[Task prompt]: Output range, inclusive: from the line containing "All features from" to the line containing "Initialize the extension". Restate those lines from the data below word for word and only those.

[Input data]:
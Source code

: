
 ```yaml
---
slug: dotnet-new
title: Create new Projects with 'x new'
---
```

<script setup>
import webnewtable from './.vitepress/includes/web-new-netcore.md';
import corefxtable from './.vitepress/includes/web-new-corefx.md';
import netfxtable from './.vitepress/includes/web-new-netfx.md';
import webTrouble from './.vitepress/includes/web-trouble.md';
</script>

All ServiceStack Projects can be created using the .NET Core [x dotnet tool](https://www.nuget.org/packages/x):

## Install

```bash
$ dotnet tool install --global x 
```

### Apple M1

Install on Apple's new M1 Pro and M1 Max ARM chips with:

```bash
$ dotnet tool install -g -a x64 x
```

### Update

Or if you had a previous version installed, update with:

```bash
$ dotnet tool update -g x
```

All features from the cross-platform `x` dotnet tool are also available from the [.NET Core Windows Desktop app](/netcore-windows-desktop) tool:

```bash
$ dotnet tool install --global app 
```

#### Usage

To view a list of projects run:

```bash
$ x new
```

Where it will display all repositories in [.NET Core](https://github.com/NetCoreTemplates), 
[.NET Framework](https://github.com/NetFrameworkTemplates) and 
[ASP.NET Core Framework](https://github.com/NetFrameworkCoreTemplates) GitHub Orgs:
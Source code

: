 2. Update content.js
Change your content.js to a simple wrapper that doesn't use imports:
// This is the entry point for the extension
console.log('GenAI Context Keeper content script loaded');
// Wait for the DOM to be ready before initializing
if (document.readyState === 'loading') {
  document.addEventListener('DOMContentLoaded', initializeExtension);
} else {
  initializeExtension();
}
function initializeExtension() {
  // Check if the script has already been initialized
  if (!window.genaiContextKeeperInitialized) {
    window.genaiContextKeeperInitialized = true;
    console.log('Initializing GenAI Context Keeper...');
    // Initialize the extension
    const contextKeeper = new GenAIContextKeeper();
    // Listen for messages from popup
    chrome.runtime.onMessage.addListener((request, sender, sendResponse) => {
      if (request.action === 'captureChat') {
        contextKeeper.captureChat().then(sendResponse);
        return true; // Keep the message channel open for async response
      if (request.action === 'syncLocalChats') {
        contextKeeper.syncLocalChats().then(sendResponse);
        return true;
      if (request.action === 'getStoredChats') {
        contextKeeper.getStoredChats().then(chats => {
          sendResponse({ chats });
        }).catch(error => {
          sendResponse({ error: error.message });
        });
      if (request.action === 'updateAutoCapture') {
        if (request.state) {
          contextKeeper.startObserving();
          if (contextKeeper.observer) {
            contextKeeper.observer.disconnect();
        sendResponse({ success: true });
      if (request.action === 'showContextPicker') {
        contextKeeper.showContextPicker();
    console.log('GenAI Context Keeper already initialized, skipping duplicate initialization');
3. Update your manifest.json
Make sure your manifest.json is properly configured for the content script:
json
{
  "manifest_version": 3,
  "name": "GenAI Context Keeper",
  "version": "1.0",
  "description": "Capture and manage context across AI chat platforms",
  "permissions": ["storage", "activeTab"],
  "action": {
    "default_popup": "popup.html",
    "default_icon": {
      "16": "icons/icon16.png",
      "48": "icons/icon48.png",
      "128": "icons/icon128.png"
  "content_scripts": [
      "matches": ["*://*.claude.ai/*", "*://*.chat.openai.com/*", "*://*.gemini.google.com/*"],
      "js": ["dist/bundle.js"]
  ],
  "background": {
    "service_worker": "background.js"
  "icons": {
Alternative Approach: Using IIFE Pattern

[Exercise response]:
All features from the cross-platform `x` dotnet tool are also available from the [.NET Core Windows Desktop app](/netcore-windows-desktop) tool:

```bash
$ dotnet tool install --global app 
```

#### Usage

To view a list of projects run:

```bash
$ x new
```

Where it will display all repositories in [.NET Core](https://github.com/NetCoreTemplates), 
[.NET Framework](https://github.com/NetFrameworkTemplates) and 
[ASP.NET Core Framework](https://github.com/NetFrameworkCoreTemplates) GitHub Orgs:
Source code

: 2. Update content.js
Change your content.js to a simple wrapper that doesn't use imports:
// This is the entry point for the extension
console.log('GenAI Context Keeper content script loaded');
// Wait for the DOM to be ready before initializing
if (document.readyState === 'loading') {
  document.addEventListener('DOMContentLoaded', initializeExtension);
} else {
  initializeExtension();
}
function initializeExtension() {
  // Check if the script has already been initialized
  if (!window.genaiContextKeeperInitialized) {
    window.genaiContextKeeperInitialized = true;
    console.log('Initializing GenAI Context Keeper...');
    // Initialize the extension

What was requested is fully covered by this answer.